Berlusconi urged to resign over teen sex scandal

Following the Italian premier’s most recent scandal involving a Moroccan teenage girl, the country’s parliament speaker has called on Silvio Berlusconi to step down

“He should… take the decision to hand in his resignation,” AFP quoted Gianfranco Fini, the speaker of the lower house, as saying on Sunday. On October 30, the prominent newspaper Corriere della Sera revealed the details of Berlusconi’s telephone conversation with a Milan police chief, in which he urged him to release the girl, who was detained for theft in May. The 17-year-old girl, known as Ruby, said she attended parties at Berlusconi’s home in Arcore.

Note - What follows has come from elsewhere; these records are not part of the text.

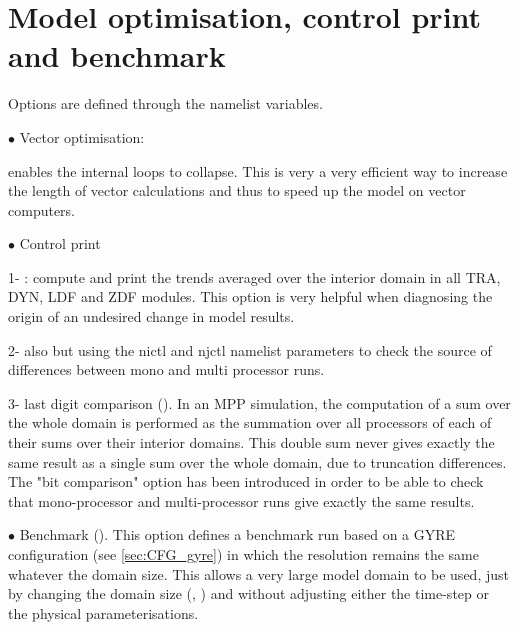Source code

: \documentclass[../main/NEMO_manual]{subfiles}
\begin{document}
\section{Model optimisation, control print and benchmark}
\label{sec:MISC_opt}


Options are defined through the   namelist variables.

$\bullet$ Vector optimisation:

 enables the internal loops to collapse.
This is very a very efficient way to increase the length of vector calculations and thus
to speed up the model on vector computers.
 
 
 
$\bullet$ Control print %

1- : compute and print the trends averaged over the interior domain in all TRA, DYN, LDF and
ZDF modules.
This option is very helpful when diagnosing the origin of an undesired change in model results. 

2- also  but using the nictl and njctl namelist parameters to check the source of differences between
mono and multi processor runs.

3- last digit comparison ().
In an MPP simulation, the computation of a sum over the whole domain is performed as the summation over
all processors of each of their sums over their interior domains.
This double sum never gives exactly the same result as a single sum over the whole domain,
due to truncation differences.
The "bit comparison" option has been introduced in order to be able to check that
mono-processor and multi-processor runs give exactly the same results.

$\bullet$  Benchmark ().
This option defines a benchmark run based on a GYRE configuration (see \autoref{sec:CFG_gyre}) in which
the resolution remains the same whatever the domain size.
This allows a very large model domain to be used, just by changing the domain size (, ) and
without adjusting either the time-step or the physical parameterisations. 

\biblio
\end{document}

The girl claims that she had been trying to break into modeling or television work at the time. She said she had a sexual encounter with Berlusconi at his villa when she was younger than 18. Prosecutors say that while they have opened a dossier on the claim that Berlusconi hired a juvenile for prostitution, he is not under official investigation. Last year, high-end escort Patrizia D’Addario claimed she had spent a night with the prime minister, but the conservative Italian leader said he has never paid anyone for sex.

The new scandal comes as Berlusconi’s popularity ratings have dropped below 40 percent, with his government’s austerity package, infighting, and corruption scandals eroding public support for the premier.